Omdiaは11月29日、メディア向けに2022年のディスプレイ市場動向ならびに今後の展望についての説明会を開催。2022年は低調に推移するものの、2023年には前年比2%増とやや回復し、2024年に本格的な回復となるとの予測を公開した。

 2022年のFPD(フラットパネルディスプレイ)市場は、年初からパネル価格の下落が続いてきたこともあり、中国のディスプレイパネルメーカーを中心に工場の稼働率を下げ、価格の押し上げを図る動きを見せるようになっていた。
供給量の減少と需要の増加を狙ったもので、10月以降わずかながらパネル価格は上昇に転じたという。





しかし、それでもパネルメーカーにおける液晶の販売価格はキャッシュコスト以下が続いており、各社ともにそうした状況に納得しかねる姿勢を見せており、Omdiaの調べによれば、10月以降、キャッシュコストを下回るようなオーダーに対しては断りを入れるようになっているという。

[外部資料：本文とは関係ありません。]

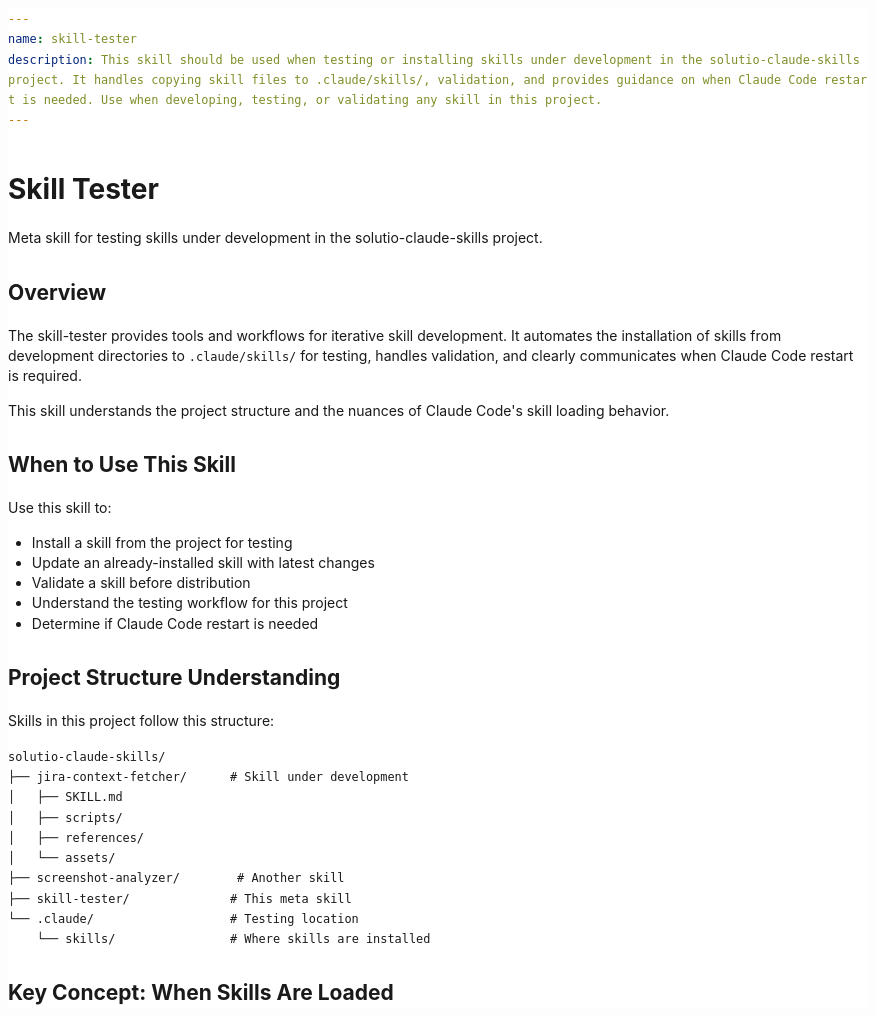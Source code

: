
 ```yaml
---
name: skill-tester
description: This skill should be used when testing or installing skills under development in the solutio-claude-skills project. It handles copying skill files to .claude/skills/, validation, and provides guidance on when Claude Code restart is needed. Use when developing, testing, or validating any skill in this project.
---
```


# Skill Tester

Meta skill for testing skills under development in the solutio-claude-skills project.

## Overview

The skill-tester provides tools and workflows for iterative skill development. It automates the installation of skills from development directories to `.claude/skills/` for testing, handles validation, and clearly communicates when Claude Code restart is required.

This skill understands the project structure and the nuances of Claude Code's skill loading behavior.

## When to Use This Skill

Use this skill to:
- Install a skill from the project for testing
- Update an already-installed skill with latest changes
- Validate a skill before distribution
- Understand the testing workflow for this project
- Determine if Claude Code restart is needed

## Project Structure Understanding

Skills in this project follow this structure:

```
solutio-claude-skills/
├── jira-context-fetcher/      # Skill under development
│   ├── SKILL.md
│   ├── scripts/
│   ├── references/
│   └── assets/
├── screenshot-analyzer/        # Another skill
├── skill-tester/              # This meta skill
└── .claude/                   # Testing location
    └── skills/                # Where skills are installed
```

## Key Concept: When Skills Are Loaded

また、低く抑えてきた工場の稼働率についても、現状、増産に転じており、12月には需給のバランスが整う見通しになっているという。

そのため同社では、2022年のディスプレイ産業は苦しい状況が続いてきたとし、出荷数量も、PCモニタやノートPC、スマートフォン(スマホ)などを中心に全体の数量としては減少するものの、車載、AR/VR、パブリックディスプレイなどの新規アプリが伸びており、特にパブリックディスプレイは欧米やアジアの一部がロックダウンを解除し、公共の場に大勢の人が出てくるようになったことから、そうした場所に新たにディスプレイを設置するニーズが高まりを見せているという。

2023年はスマホを中心に既存分野も回復することが期待され出荷数量は伸びるとするが、売り上げ規模については2022年の前年比22%減の約1228億ドルから、2023年はわずかながら回復に転じ、同2%増の1248億ドル、2024年には、さらなる回復となり同7%増の1331億ドルと予測されるとしている。ただし、2021年は1571億ドルの規模であり、そこまでの回復には至らないとしている。